**Work required:**
Go through the entries below and copy each line containing the word "Monte".

**Supplied records:**
◆ ◆ ◆
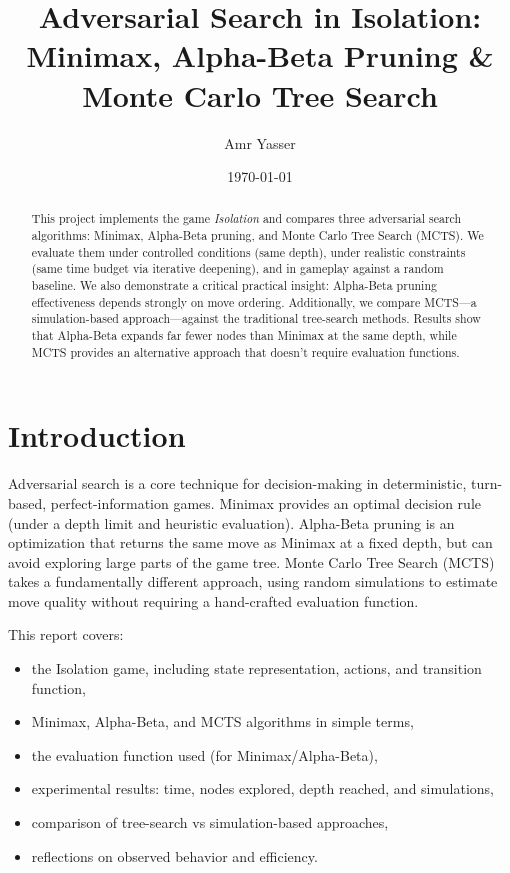 \documentclass[11pt]{article}
\title{Adversarial Search in Isolation:\\Minimax, Alpha-Beta Pruning \& Monte Carlo Tree Search}
\author{Amr Yasser}
\date{\today}
\begin{document}
\maketitle

\begin{abstract}
This project implements the game \textit{Isolation} and compares three adversarial search algorithms:
Minimax, Alpha-Beta pruning, and Monte Carlo Tree Search (MCTS). We evaluate them under controlled conditions (same depth),
under realistic constraints (same time budget via iterative deepening), and in gameplay against a
random baseline. We also demonstrate a critical practical insight: Alpha-Beta pruning effectiveness
depends strongly on move ordering. Additionally, we compare MCTS---a simulation-based approach---against
the traditional tree-search methods. Results show that Alpha-Beta expands far fewer nodes than
Minimax at the same depth, while MCTS provides an alternative approach that doesn't require evaluation functions.
\end{abstract}

\section{Introduction}
Adversarial search is a core technique for decision-making in deterministic, turn-based, perfect-information games.
Minimax provides an optimal decision rule (under a depth limit and heuristic evaluation).
Alpha-Beta pruning is an optimization that returns the same move as Minimax at a fixed depth, but can avoid
exploring large parts of the game tree. Monte Carlo Tree Search (MCTS) takes a fundamentally different approach,
using random simulations to estimate move quality without requiring a hand-crafted evaluation function.

This report covers:
\begin{itemize}
  \item the Isolation game, including state representation, actions, and transition function,
  \item Minimax, Alpha-Beta, and MCTS algorithms in simple terms,
  \item the evaluation function used (for Minimax/Alpha-Beta),
  \item experimental results: time, nodes explored, depth reached, and simulations,
  \item comparison of tree-search vs simulation-based approaches,
  \item reflections on observed behavior and efficiency.
\end{itemize}
\end{document}
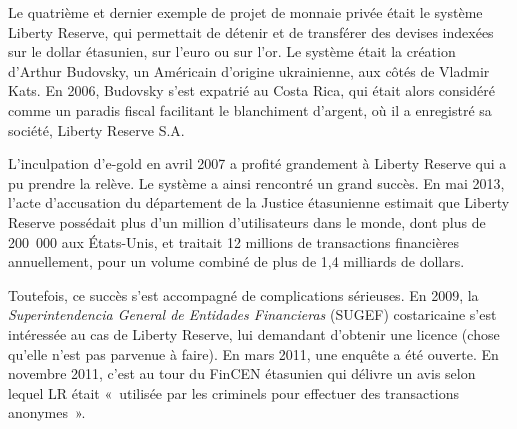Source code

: 
Le quatrième et dernier exemple de projet de monnaie privée était le système Liberty Reserve, qui permettait de détenir et de transférer des devises indexées sur le dollar étasunien, sur l'euro ou sur l'or. Le système était la création d'Arthur Budovsky, un Américain d'origine ukrainienne, aux côtés de Vladmir Kats. En 2006, Budovsky s'est expatrié au Costa Rica, qui était alors considéré comme un paradis fiscal facilitant le blanchiment d'argent, où il a enregistré sa société, Liberty Reserve S.A.  %

L'inculpation d'e-gold en avril 2007 a profité grandement à Liberty Reserve qui a pu prendre la relève. Le système a ainsi rencontré un grand succès. En mai 2013, l'acte d'accusation du département de la Justice étasunienne estimait que Liberty Reserve possédait plus d'un million d'utilisateurs dans le monde, dont plus de 200~000 aux États-Unis, et traitait 12 millions de transactions financières annuellement, pour un volume combiné de plus de 1,4 milliards de dollars.

Toutefois, ce succès s'est accompagné de complications sérieuses. En 2009, la \emph{Superintendencia General de Entidades Financieras} (SUGEF) costaricaine s'est intéressée au cas de Liberty Reserve, lui demandant d'obtenir une licence (chose qu'elle n'est pas parvenue à faire). En mars 2011, une enquête a été ouverte. En novembre 2011, c'est au tour du FinCEN étasunien qui délivre un avis selon lequel LR était «~utilisée par les criminels pour effectuer des transactions anonymes~».

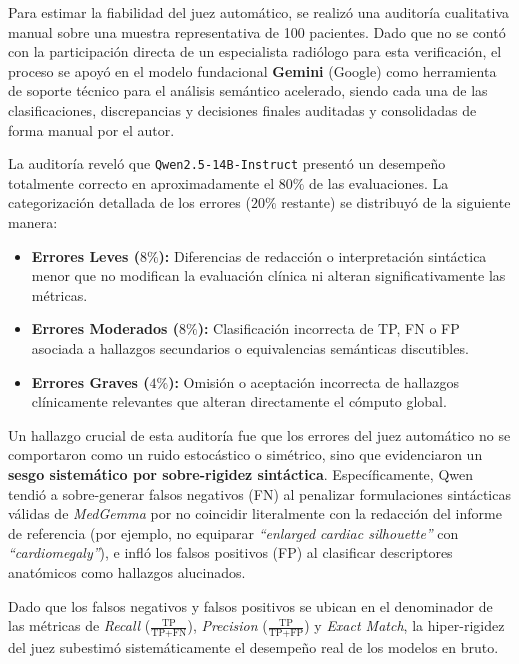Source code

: \documentclass[../tesis.tex]{subfiles}
\begin{document}
Para estimar la fiabilidad del juez automático, se realizó una auditoría cualitativa manual sobre una muestra representativa de 100 pacientes. Dado que no se contó con la participación directa de un especialista radiólogo para esta verificación, el proceso se apoyó en el modelo fundacional \textbf{Gemini} (Google) como herramienta de soporte técnico para el análisis semántico acelerado, siendo cada una de las clasificaciones, discrepancias y decisiones finales auditadas y consolidadas de forma manual por el autor.

La auditoría reveló que \texttt{Qwen2.5-14B-Instruct} presentó un desempeño totalmente correcto en aproximadamente el $80\%$ de las evaluaciones. La categorización detallada de los errores ($20\%$ restante) se distribuyó de la siguiente manera:
\begin{itemize}
    \item \textbf{Errores Leves ($8\%$):} Diferencias de redacción o interpretación sintáctica menor que no modifican la evaluación clínica ni alteran significativamente las métricas.
    \item \textbf{Errores Moderados ($8\%$):} Clasificación incorrecta de TP, FN o FP asociada a hallazgos secundarios o equivalencias semánticas discutibles.
    \item \textbf{Errores Graves ($4\%$):} Omisión o aceptación incorrecta de hallazgos clínicamente relevantes que alteran directamente el cómputo global.
\end{itemize}

Un hallazgo crucial de esta auditoría fue que los errores del juez automático no se comportaron como un ruido estocástico o simétrico, sino que evidenciaron un \textbf{sesgo sistemático por sobre-rigidez sintáctica}. Específicamente, Qwen tendió a sobre-generar falsos negativos (FN) al penalizar formulaciones sintácticas válidas de \textit{MedGemma} por no coincidir literalmente con la redacción del informe de referencia (por ejemplo, no equiparar \textit{``enlarged cardiac silhouette''} con \textit{``cardiomegaly''}), e infló los falsos positivos (FP) al clasificar descriptores anatómicos como hallazgos alucinados.

Dado que los falsos negativos y falsos positivos se ubican en el denominador de las métricas de \textit{Recall} ($\frac{\text{TP}}{\text{TP} + \text{FN}}$), \textit{Precision} ($\frac{\text{TP}}{\text{TP} + \text{FP}}$) y \textit{Exact Match}, la hiper-rigidez del juez subestimó sistemáticamente el desempeño real de los modelos en bruto.
\end{document}
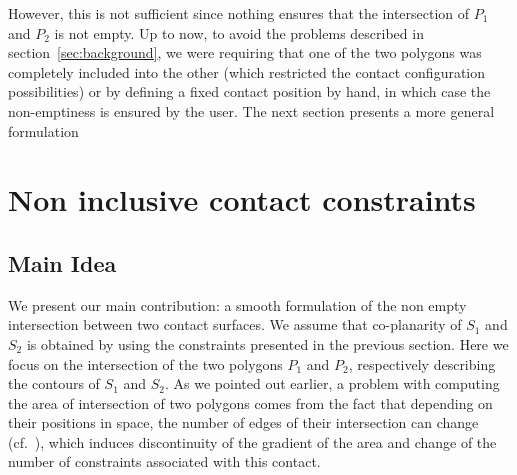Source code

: However, this is not sufficient since nothing ensures that the intersection of $P_1$ and $P_2$ is not empty.
Up to now, to avoid the problems described in section~\ref{sec:background}, we were requiring that one of the two polygons was completely included into the other (which restricted the contact configuration possibilities) or by defining a fixed contact position by hand, in which case the non-emptiness is ensured by the user. The next section presents a more general formulation

\section{Non inclusive contact constraints}
\label{sec:ellipse}
\subsection{Main Idea}
\label{subsec:idea}
We present our main contribution: a smooth formulation of the non empty intersection between two contact surfaces. We assume that co-planarity of $S_1$ and $S_2$ is obtained by using the constraints presented in the previous section. Here we focus on the intersection of the two polygons $P_1$ and $P_2$, respectively describing the contours of $S_1$ and $S_2$.
As we pointed out earlier, a problem with computing the area of intersection of two polygons comes from the fact that depending on their positions in space, the number of edges of their intersection can change (cf.~), which induces discontinuity of the gradient of the area and change of the number of constraints associated with this contact.

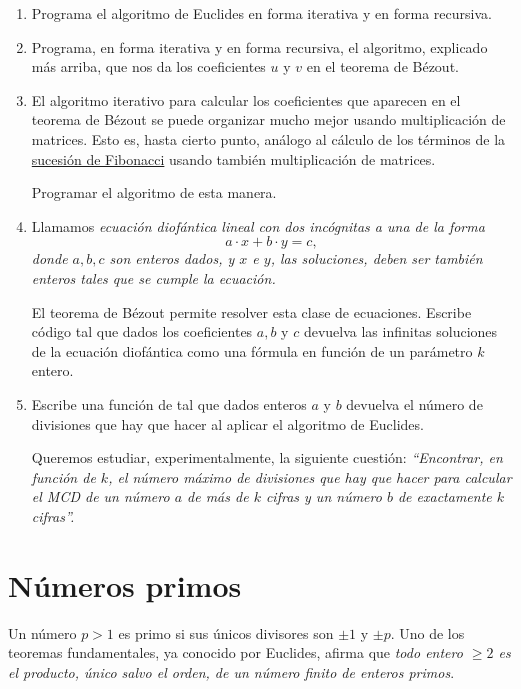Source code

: \begin{ejer}
\begin{enumerate}
 \item Programa el algoritmo de Euclides en forma iterativa y en forma
recursiva. 
 \item Programa, en forma iterativa y en forma recursiva, el algoritmo,
explicado m\'as arriba,  que nos
da los coeficientes $u$ y $v$ en el teorema de Bézout.
\item El algoritmo iterativo para calcular los coeficientes que aparecen en el
teorema de Bézout se puede organizar mucho mejor usando multiplicaci\'on de
matrices. Esto es, hasta cierto punto, an\'alogo al c\'alculo de los t\'erminos
de la \hyperref[fib-matrices]{sucesi\'on de Fibonacci} usando tambi\'en
multiplicaci\'on de matrices. 

Programar el algoritmo de esta manera.


\item Llamamos {\itshape ecuaci\'on diof\'antica lineal con dos inc\'ognitas a
una de la forma 
\[a\cdot x+b\cdot y=c,\]
\noindent donde $a,b,c$ son enteros dados,  y $x$ e $y$, las soluciones, deben
ser tambi\'en enteros tales que se cumple la ecuaci\'on. }

El teorema de Bézout permite resolver esta clase de ecuaciones. Escribe c\'odigo
tal que dados los coeficientes $a,b$ y $c$ devuelva las infinitas soluciones de
la ecuaci\'on diof\'antica como una f\'ormula en funci\'on de un par\'ametro $k$
entero.

\item Escribe una funci\'on de {\sage} tal que dados enteros $a$ y $b$ devuelva
el n\'umero de divisiones que hay que hacer al aplicar el algoritmo de
Euclides. 

Queremos estudiar, experimentalmente,  la siguiente cuesti\'on: {\itshape
``Encontrar, en funci\'on
de $k$, el n\'umero m\'aximo de divisiones que hay que hacer para calcular el
MCD de un n\'umero $a$ de m\'as de $k$ cifras y un n\'umero $b$ de exactamente
$k$ cifras''.} 
\end{enumerate}
\end{ejer}


\section{N\'umeros primos}\label{primos}

Un n\'umero $p>1$ es primo si sus \'unicos divisores son $\pm 1$ y $\pm p$. Uno
de los teoremas fundamentales, ya conocido por Euclides, afirma que {\itshape
todo entero $\ge 2$ es el producto, \'unico salvo el orden, de un n\'umero
finito de enteros primos}.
◆ ◆ ◆
**Answer section:**
\title{Adversarial Search in Isolation:\\Minimax, Alpha-Beta Pruning \& Monte Carlo Tree Search}
Minimax, Alpha-Beta pruning, and Monte Carlo Tree Search (MCTS). We evaluate them under controlled conditions (same depth),
exploring large parts of the game tree. Monte Carlo Tree Search (MCTS) takes a fundamentally different approach,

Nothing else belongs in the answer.